『「ついやってしまう」体験のつくりかた』『コンセプトのつくりかた』

大人のための読書記録

こちらの2つの本が、おもしろいです。任天堂のWiiの開発者である玉樹真一郎さんが、御自身の経験やゲームのノウハウをベースに、体験デザインや企画(コンセプトのつくりかた)について、教えてくれます。

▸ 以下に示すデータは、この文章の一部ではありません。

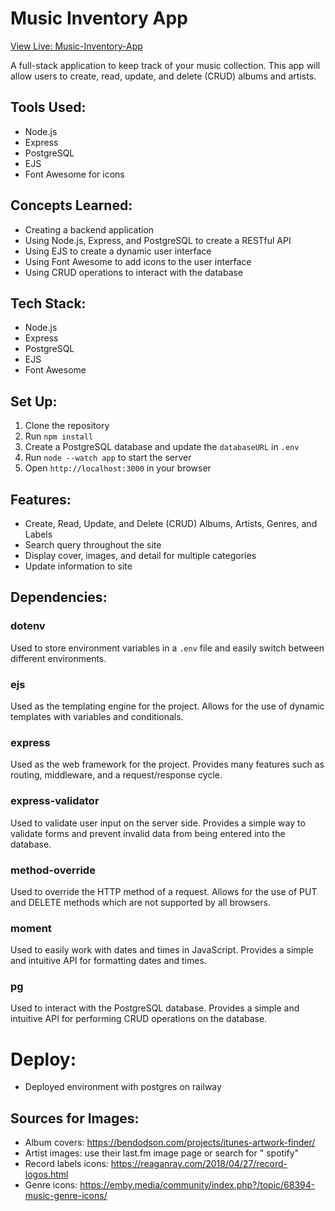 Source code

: # Music Inventory App

[View Live: Music-Inventory-App](https://music-inventory-app-production.up.railway.app/)

A full-stack application to keep track of your music collection. This app will allow users to create, read, update, and delete (CRUD) albums and artists.


## Tools Used:

* Node.js
* Express
* PostgreSQL
* EJS
* Font Awesome for icons

## Concepts Learned:

* Creating a backend application
* Using Node.js, Express, and PostgreSQL to create a RESTful API
* Using EJS to create a dynamic user interface
* Using Font Awesome to add icons to the user interface
* Using CRUD operations to interact with the database

## Tech Stack:

* Node.js
* Express
* PostgreSQL
* EJS
* Font Awesome

## Set Up:

1. Clone the repository
2. Run `npm install`
3. Create a PostgreSQL database and update the `databaseURL` in `.env`
4. Run `node --watch app` to start the server
5. Open `http://localhost:3000` in your browser

## Features:

* Create, Read, Update, and Delete (CRUD) Albums, Artists, Genres, and Labels
* Search query throughout the site
* Display cover, images, and detail for multiple categories
* Update information to site

## Dependencies:

### dotenv
Used to store environment variables in a `.env` file and easily switch between different environments.

### ejs
Used as the templating engine for the project. Allows for the use of dynamic templates with variables and conditionals.

### express
Used as the web framework for the project. Provides many features such as routing, middleware, and a request/response cycle.

### express-validator
Used to validate user input on the server side. Provides a simple way to validate forms and prevent invalid data from being entered into the database.

### method-override
Used to override the HTTP method of a request. Allows for the use of PUT and DELETE methods which are not supported by all browsers.

### moment
Used to easily work with dates and times in JavaScript. Provides a simple and intuitive API for formatting dates and times.

### pg
Used to interact with the PostgreSQL database. Provides a simple and intuitive API for performing CRUD operations on the database.

# Deploy:
* Deployed environment with postgres on railway

## Sources for Images:

* Album covers: https://bendodson.com/projects/itunes-artwork-finder/
* Artist images: use their last.fm image page or search for "<artist> spotify"
* Record labels icons: https://reaganray.com/2018/04/27/record-logos.html
* Genre icons: https://emby.media/community/index.php?/topic/68394-music-genre-icons/
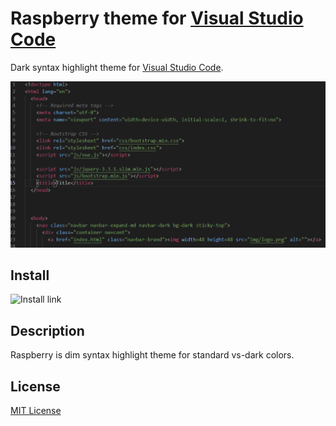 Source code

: # Raspberry theme for [Visual Studio Code](http://code.visualstudio.com)

Dark syntax highlight theme for [Visual Studio Code](http://code.visualstudio.com).

![Screenshot](/img/html_example.png?raw=true)

## Install

![Install link](https://marketplace.visualstudio.com/items?itemName=Shmel3.raspberrytheme)


## Description

Raspberry is dim syntax highlight theme for standard vs-dark colors.



## License

[MIT License](./LICENSE) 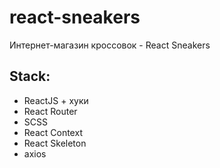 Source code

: # react-sneakers
Интернет-магазин кроссовок - React Sneakers

## Stack:
- ReactJS + хуки
- React Router
- SCSS
- React Context
- React Skeleton
- axios
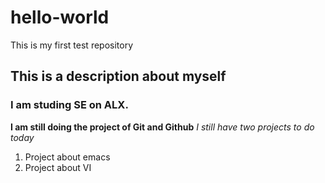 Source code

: # hello-world
This is my first test repository
## This is a description about myself
### I am studing SE on ALX.
**I am still doing the project of Git and Github**
*I still have two projects to do today*
1. Project about emacs
2. Project about VI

体験デザインやコンセプトをベースにしているので、これらの本のつくりもとても面白いです。ただ、情報や知識を教授するのではなく、人が体験を通して変容していくプロセスを踏まえた本のつくり方になっていたり、実際のWiiのコンセプトワークに参加しているように語られていくので、ぐいぐい読んでしまいます。読書の体験的にも、他の本にはない読後感がありました。

既知の価値と未知の価値

コンセプトワークは、未知の価値に迫ることであることだそうです。既知の価値は、時間や財力などを投下して、既存のものを上回るものを開発しなければならず、資本力のある企業のゲームになってしまう。そうではなくて、未知の価値を発見することで、世界を良い方向に変える最初の一歩を踏み出す。それがコンセプトを作るということだそうです。

これを聞いて、「ああ、学習や授業も学校も、勇気を出して、未知の価値を語ろうとしなければならないなあ」と思います。

指導案ベースの研究授業では、「子どもの学習が本時目標にどれほど到達できたか」が多く議論されているように思います。「研究テーマ」が設定されることも多いですが、研究テーマのコンセプトが全体に共有されていなかったり、研究テーマが表す価値基準で議論することを前提とするため、授業の中から新しい価値を見出すことへ時間が割かれなかったりします。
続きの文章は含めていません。